Aeschylus’ dramatic account of the immediate aftermath of Xerxes’ invasion of Greece and disastrous defeat in the Battle of Salamis. Like Herodotus, Aeschylus depicts Xerxes I of Persia as a presumptuous figure, blinded by his inherited wealth and power, driven mad and punished by god for his hubris.
I wonder what the poets and historians would have said if Xerxes had succeeded in conquering Greece. He wasn’t the only one with an enormous ambition to rival the gods in glory and dominion over nature and the peoples of the world. Aren’t we all, to a certain degree?
The Ghost of the Past
As in “Oresteia“, Aeschylus adds depth and scope to his play by providing a historical and transcendent perspective. He conjures up the ghost of Xerxes’ father, King Darius, who contrasts his son’s folly with the prudence of the past kings, and prophesies future divine retribution upon his son.

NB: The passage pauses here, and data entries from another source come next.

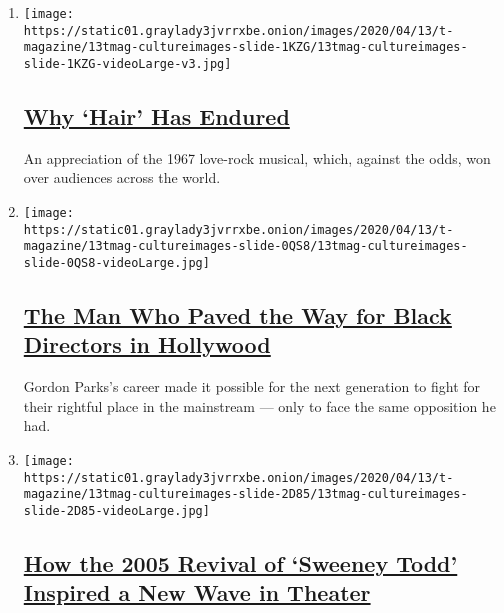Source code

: \begin{enumerate}
\def\labelenumi{\arabic{enumi}.}
\item
  \texttt{[image: https://static01.graylady3jvrrxbe.onion/images/2020/04/13/t-magazine/13tmag-cultureimages-slide-1KZG/13tmag-cultureimages-slide-1KZG-videoLarge-v3.jpg]}

  \hypertarget{why-hair-has-endured}{%
  \subsection{\texorpdfstring{\href{/interactive/2020/04/13/t-magazine/hair-musical-broadway.html}{Why
  `Hair' Has
  Endured}}{Why `Hair' Has Endured}}\label{why-hair-has-endured}}

  An appreciation of the 1967 love-rock musical, which, against the
  odds, won over audiences across the world.
\item
  \texttt{[image: https://static01.graylady3jvrrxbe.onion/images/2020/04/13/t-magazine/13tmag-cultureimages-slide-0QS8/13tmag-cultureimages-slide-0QS8-videoLarge.jpg]}

  \hypertarget{the-man-who-paved-the-way-for-black-directors-in-hollywood}{%
  \subsection{\texorpdfstring{\href{/interactive/2020/04/13/t-magazine/gordon-parks.html}{The
  Man Who Paved the Way for Black Directors in
  Hollywood}}{The Man Who Paved the Way for Black Directors in Hollywood}}\label{the-man-who-paved-the-way-for-black-directors-in-hollywood}}

  Gordon Parks's career made it possible for the next generation to
  fight for their rightful place in the mainstream --- only to face the
  same opposition he had.
\item
  \texttt{[image: https://static01.graylady3jvrrxbe.onion/images/2020/04/13/t-magazine/13tmag-cultureimages-slide-2D85/13tmag-cultureimages-slide-2D85-videoLarge.jpg]}

  \hypertarget{how-the-2005-revival-of-sweeney-todd-inspired-a-new-wave-in-theater}{%
  \subsection{\texorpdfstring{\href{/interactive/2020/04/13/t-magazine/sweeney-todd-revival.html}{How
  the 2005 Revival of `Sweeney Todd' Inspired a New Wave in
  Theater}}{How the 2005 Revival of `Sweeney Todd' Inspired a New Wave in Theater}}\label{how-the-2005-revival-of-sweeney-todd-inspired-a-new-wave-in-theater}}


\end{enumerate}
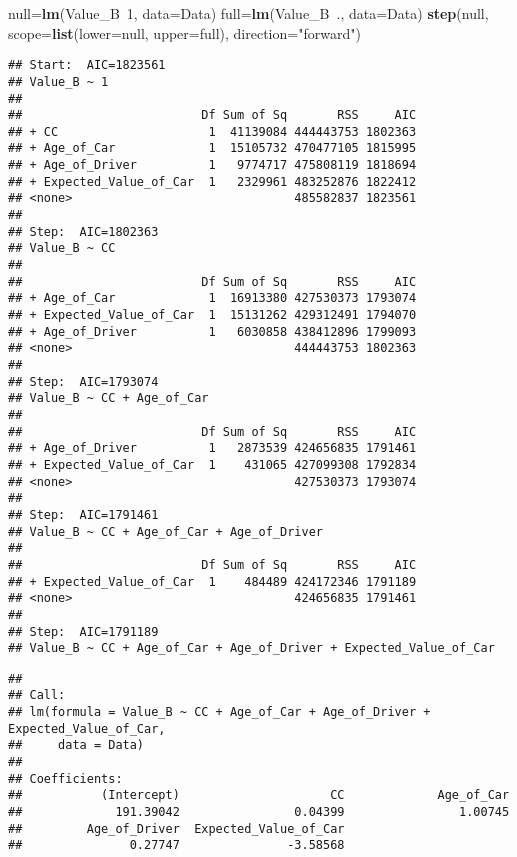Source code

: \documentclass[]{article}
\newenvironment{Shaded}{\begin{snugshade}}{\end{snugshade}}
\newcommand{\KeywordTok}[1]{\textcolor[rgb]{0.13,0.29,0.53}{\textbf{{#1}}}}
\newcommand{\DataTypeTok}[1]{\textcolor[rgb]{0.13,0.29,0.53}{{#1}}}
\newcommand{\DecValTok}[1]{\textcolor[rgb]{0.00,0.00,0.81}{{#1}}}
\newcommand{\StringTok}[1]{\textcolor[rgb]{0.31,0.60,0.02}{{#1}}}
\newcommand{\NormalTok}[1]{{#1}}
\begin{document}
\begin{Shaded}
\begin{Highlighting}[]
\NormalTok{null=}\KeywordTok{lm}\NormalTok{(Value_B~}\DecValTok{1}\NormalTok{, }\DataTypeTok{data=}\NormalTok{Data)}
\NormalTok{full=}\KeywordTok{lm}\NormalTok{(Value_B~., }\DataTypeTok{data=}\NormalTok{Data)}
\KeywordTok{step}\NormalTok{(null, }\DataTypeTok{scope=}\KeywordTok{list}\NormalTok{(}\DataTypeTok{lower=}\NormalTok{null, }\DataTypeTok{upper=}\NormalTok{full), }\DataTypeTok{direction=}\StringTok{"forward"}\NormalTok{)}
\end{Highlighting}
\end{Shaded}

\begin{verbatim}
## Start:  AIC=1823561
## Value_B ~ 1
## 
##                         Df Sum of Sq       RSS     AIC
## + CC                     1  41139084 444443753 1802363
## + Age_of_Car             1  15105732 470477105 1815995
## + Age_of_Driver          1   9774717 475808119 1818694
## + Expected_Value_of_Car  1   2329961 483252876 1822412
## <none>                               485582837 1823561
## 
## Step:  AIC=1802363
## Value_B ~ CC
## 
##                         Df Sum of Sq       RSS     AIC
## + Age_of_Car             1  16913380 427530373 1793074
## + Expected_Value_of_Car  1  15131262 429312491 1794070
## + Age_of_Driver          1   6030858 438412896 1799093
## <none>                               444443753 1802363
## 
## Step:  AIC=1793074
## Value_B ~ CC + Age_of_Car
## 
##                         Df Sum of Sq       RSS     AIC
## + Age_of_Driver          1   2873539 424656835 1791461
## + Expected_Value_of_Car  1    431065 427099308 1792834
## <none>                               427530373 1793074
## 
## Step:  AIC=1791461
## Value_B ~ CC + Age_of_Car + Age_of_Driver
## 
##                         Df Sum of Sq       RSS     AIC
## + Expected_Value_of_Car  1    484489 424172346 1791189
## <none>                               424656835 1791461
## 
## Step:  AIC=1791189
## Value_B ~ CC + Age_of_Car + Age_of_Driver + Expected_Value_of_Car
\end{verbatim}

\begin{verbatim}
## 
## Call:
## lm(formula = Value_B ~ CC + Age_of_Car + Age_of_Driver + Expected_Value_of_Car, 
##     data = Data)
## 
## Coefficients:
##           (Intercept)                     CC             Age_of_Car  
##             191.39042                0.04399                1.00745  
##         Age_of_Driver  Expected_Value_of_Car  
##               0.27747               -3.58568
\end{verbatim}
\end{document}
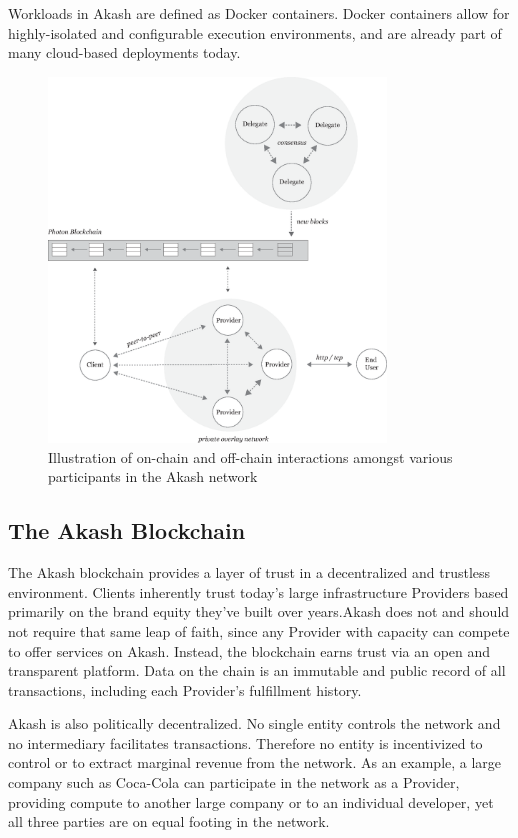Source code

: \documentclass[11pt,english]{article}
\theoremstyle{definition}
\begin{document}
Workloads in Akash are defined as Docker containers. Docker containers allow for highly-isolated and configurable execution environments, and are already part of many cloud-based deployments today.
\begin{figure}[hbt]
\centering
  \includegraphics[width=0.8\textwidth]{overview}
  \caption{Illustration of on-chain and off-chain interactions amongst various participants in the Akash network}
\end{figure}

\subsection{The Akash Blockchain}
The Akash blockchain provides a layer of trust in a decentralized and trustless environment. Clients inherently trust today's large infrastructure Providers based primarily on the brand equity they've built over years.Akash does not and should not require that same leap of faith, since any Provider with capacity can compete to offer services on Akash. Instead, the blockchain earns trust via an open and transparent platform. Data on the chain is an immutable and public record of all transactions, including each Provider's fulfillment history. 

Akash is also politically decentralized.  No single entity controls the network and no intermediary facilitates transactions. Therefore no entity is incentivized to control or to extract marginal revenue from the network.  As an example, a large company such as Coca-Cola can participate in the network as a Provider, providing compute to another large company or to an individual developer, yet all three parties are on equal footing in the network.
\end{document}
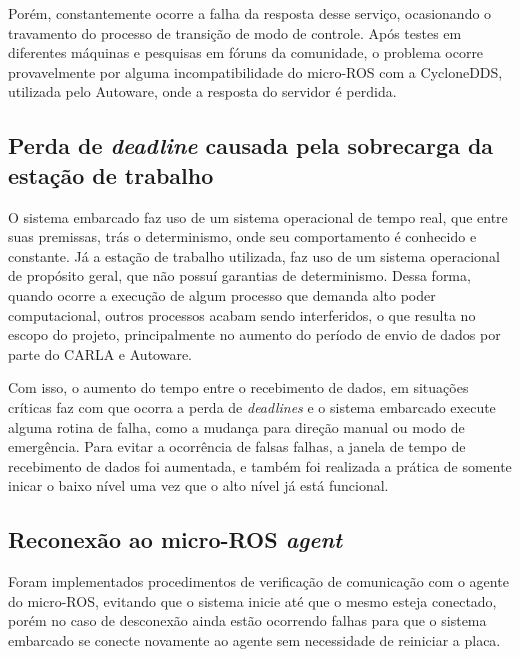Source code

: Porém, constantemente ocorre a falha da resposta desse serviço, ocasionando o travamento do processo de transição de modo de controle. Após testes em diferentes máquinas e pesquisas em fóruns da comunidade, o problema ocorre provavelmente por alguma incompatibilidade do micro-ROS com a CycloneDDS, utilizada pelo Autoware, onde a resposta do servidor é perdida.


\subsection*{Perda de \textit{deadline} causada pela sobrecarga da estação de trabalho}

O sistema embarcado faz uso de um sistema operacional de tempo real, que entre suas premissas, trás o determinismo, onde seu comportamento é conhecido e constante. Já a estação de trabalho utilizada, faz uso de um sistema operacional de propósito geral, que não possuí garantias de determinismo. Dessa forma, quando ocorre a execução de algum processo que demanda alto poder computacional, outros processos acabam sendo interferidos, o que resulta no escopo do projeto, principalmente no aumento do período de envio de dados por parte do CARLA e Autoware.

Com isso, o aumento do tempo entre o recebimento de dados, em situações críticas faz com que ocorra a perda de \textit{deadlines} e o sistema embarcado execute alguma rotina de falha, como a mudança para direção manual ou modo de emergência. Para evitar a ocorrência de falsas falhas, a janela de tempo de recebimento de dados foi aumentada, e também foi realizada a prática de somente inicar o baixo nível uma vez que o alto nível já está funcional.


\subsection*{Reconexão ao micro-ROS \textit{agent}}

Foram implementados procedimentos de verificação de comunicação com o agente do micro-ROS, evitando que o sistema inicie até que o mesmo esteja conectado, porém no caso de desconexão ainda estão ocorrendo falhas para que o sistema embarcado se conecte novamente ao agente sem necessidade de reiniciar a placa.




\clearpage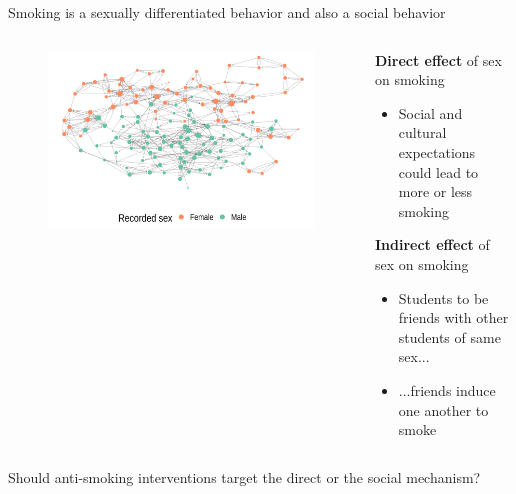 \documentclass[aspectratio=169]{beamer}
\theoremstyle{remark}
\begin{document}
\begin{frame}{Smoking is a sexually differentiated behavior and also a social behavior}
    \begin{columns}
        \centering
        \begin{column}{0.55\textwidth}
            \begin{figure}
                \centering
                \includegraphics[width=1.05\textwidth]{figures/glasgow/sex.png}
            \end{figure}
        \end{column}
        \begin{column}{0.5\textwidth}
            \textbf{Direct effect} of sex on smoking
            \begin{itemize}
                \item Social and cultural expectations could lead to more or less smoking
            \end{itemize}
            \vspace{2mm}
            \textbf{Indirect effect} of sex on smoking
            \begin{itemize}
                \item Students to be friends with other students of same sex...
                \item ...friends induce one another to smoke
            \end{itemize}
        \end{column}
    \end{columns}
    \vspace{2mm}
    \pause
    \centering
    Should anti-smoking interventions target the direct or the social mechanism?
\end{frame}
\end{document}
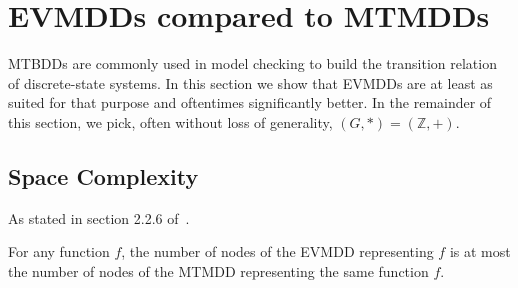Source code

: \documentclass[a4paper,oneside,11pt,pdftex]{llncs}
\newcommand{\Z}{\mathbb{Z}}
\begin{document}
\section{EVMDDs compared to MTMDDs}

MTBDDs are commonly used in model checking to build the transition 
relation of discrete-state systems. In this section we show that EVMDDs 
are at least as suited for that purpose and oftentimes significantly 
better. In the remainder of this section, we pick, often without loss of 
generality, $(G, *) = (\Z, +)$.

\subsection{Space Complexity}

As stated in section 2.2.6 of~\cite{Lai1996}.

\begin{theorem}
  \label{theorem-evmdd-smaller-than-add}
  For any function $f$, the number of nodes of the EVMDD representing $f$
  is at most the number of nodes of the MTMDD representing the same function $f$. 
\end{theorem}
\end{document}
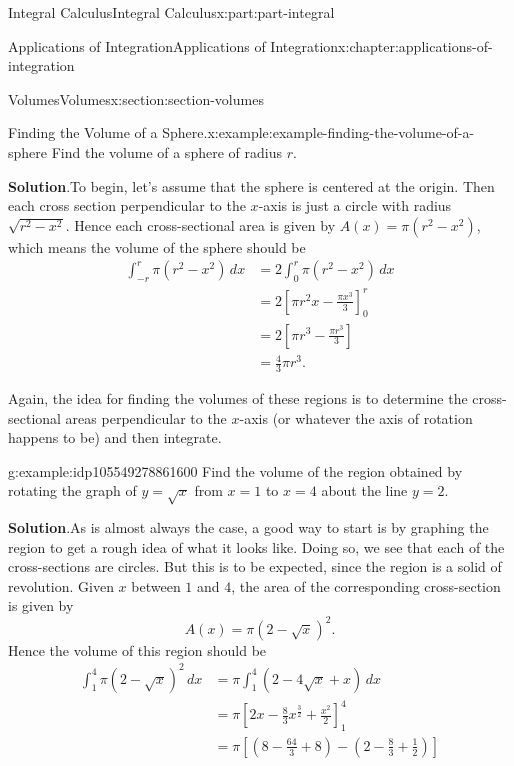 \documentclass[twoside,10pt,]{book}
\newcommand{\blocktitlefont}{\relax}
\numberwithin{equation}{part}
\newcommand{\amp}{&}
\begin{document}
\begin{partptx}{Integral Calculus}{}{Integral Calculus}{}{}{x:part:part-integral}
\begin{chapterptx}{Applications of Integration}{}{Applications of Integration}{}{}{x:chapter:applications-of-integration}
\begin{sectionptx}{Volumes}{}{Volumes}{}{}{x:section:section-volumes}
\begin{example}{Finding the Volume of a Sphere.}{x:example:example-finding-the-volume-of-a-sphere}
Find the volume of a sphere of radius \(r\).%
\par\smallskip%
\noindent\textbf{\blocktitlefont Solution}.\hypertarget{g:solution:idp105549278858016}{}\quad{}To begin, let's assume that the sphere is centered at the origin. Then each cross section perpendicular to the \(x\)-axis is just a circle with radius \(\sqrt{r^{2} - x^{2}}\). Hence each cross-sectional area is given by \(A(x) = \pi(r^{2} - x^{2})\), which means the volume of the sphere should be%
\begin{align*}
\int_{-r}^{r}\pi(r^{2} - x^{2})\,dx \amp= 2\int_{0}^{r}\pi(r^{2} - x^{2})\,dx\\
\amp= 2\left[\pi r^{2}x - \frac{\pi x^{3}}{3}\right]_{0}^{r}\\
\amp= 2\left[\pi r^{3} - \frac{\pi r^{3}}{3}\right]\\
\amp= \frac{4}{3}\pi r^{3}.
\end{align*}
%
\end{example}
Again, the idea for finding the volumes of these regions is to determine the cross-sectional areas perpendicular to the \(x\)-axis (or whatever the axis of rotation happens to be) and then integrate.%
\begin{example}{}{g:example:idp105549278861600}%
Find the volume of the region obtained by rotating the graph of \(y = \sqrt{x}\) from \(x = 1\) to \(x = 4\) about the line \(y = 2\).%
\par\smallskip%
\noindent\textbf{\blocktitlefont Solution}.\hypertarget{g:solution:idp105549278863648}{}\quad{}As is almost always the case, a good way to start is by graphing the region to get a rough idea of what it looks like. Doing so, we see that each of the cross-sections are circles. But this is to be expected, since the region is a solid of revolution. Given \(x\) between \(1\) and \(4\), the area of the corresponding cross-section is given by%
\begin{equation*}
A(x) = \pi(2 - \sqrt{x})^{2}.
\end{equation*}
Hence the volume of this region should be%
\begin{align*}
\int_{1}^{4}\pi(2 - \sqrt{x})^{2}\,dx \amp= \pi\int_{1}^{4}(2 - 4\sqrt{x} + x)\,dx\\
\amp= \pi\left[2x - \frac{8}{3}x^{\frac{3}{2}} + \frac{x^{2}}{2}\right]_{1}^{4}\\
\amp= \pi\left[\left(8 - \frac{64}{3} + 8\right) - \left(2 - \frac{8}{3} + \frac{1}{2}\right)\right]
\end{align*}
%
\end{example}

\end{sectionptx}
\end{chapterptx}
\end{partptx}
\end{document}
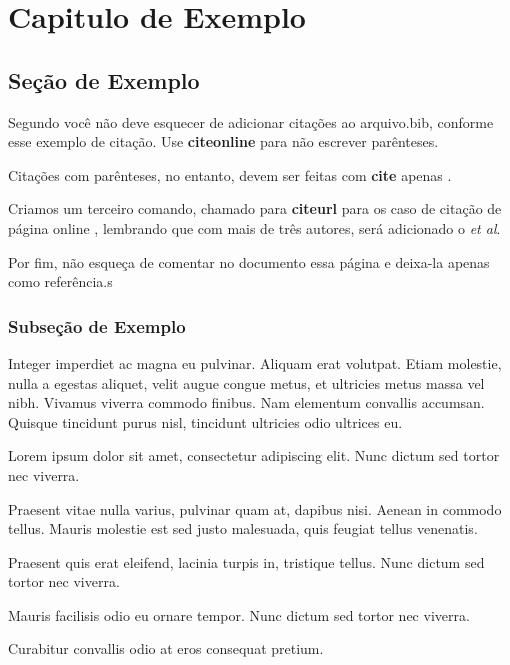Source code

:\chapter{Capitulo de Exemplo}
\label{cap:exemplo}

\lipsum[5]
\lipsum[6]
\lipsum[7]

\section{Seção de Exemplo}
\label{sec:exemplo}

Segundo  você não deve esquecer de adicionar citações ao arquivo.bib, conforme esse exemplo de citação. Use \textbf{citeonline} para não escrever parênteses.

Citações com parênteses, no entanto, devem ser feitas com \textbf{cite} apenas \cite{exemploartigo}.

Criamos um terceiro comando, chamado para \textbf{citeurl} para os caso de citação de página online , lembrando que com mais de três autores, será adicionado o \textit{et al}.

Por fim, não esqueça de comentar no documento essa página e deixa-la apenas como referência.s

\subsection{Subseção de Exemplo}
\label{subsec:exemplo-exemplo}

Integer imperdiet ac magna eu pulvinar. Aliquam erat volutpat. Etiam molestie, nulla a egestas aliquet, velit augue congue metus, et ultricies metus massa vel nibh. Vivamus viverra commodo finibus. Nam elementum convallis accumsan. Quisque tincidunt purus nisl, tincidunt ultricies odio ultrices eu.

\begin{alineas}
	\item Lorem ipsum dolor sit amet, consectetur adipiscing elit. Nunc dictum sed tortor nec viverra.
	\item Praesent vitae nulla varius, pulvinar quam at, dapibus nisi. Aenean in commodo tellus. Mauris molestie est sed justo malesuada, quis feugiat tellus venenatis.
	\item Praesent quis erat eleifend, lacinia turpis in, tristique tellus. Nunc dictum sed tortor nec viverra.
	\item Mauris facilisis odio eu ornare tempor. Nunc dictum sed tortor nec viverra.
	\item Curabitur convallis odio at eros consequat pretium.
\end{alineas}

Dickens might have used Aeschylus’ device in “A Christmas Carol“, except that he employed three ghosts instead of one. The difference thereof could be an indication of the difference in the conception of time between the ancient Greeks and Anglicans. For the Greeks, time, viewed from the perspective of the gods, is one — as past, present and future are all determined by the Fates; whereas for the Anglicans, they are separate, and the future can be altered by the individual concerned.
For Ruin begins by fawning on a man in a friendly way [as Cerberus does to those arriving at the gates of Hades], and leads him astray into her net, from which it is impossible for a mortal to escape and flee.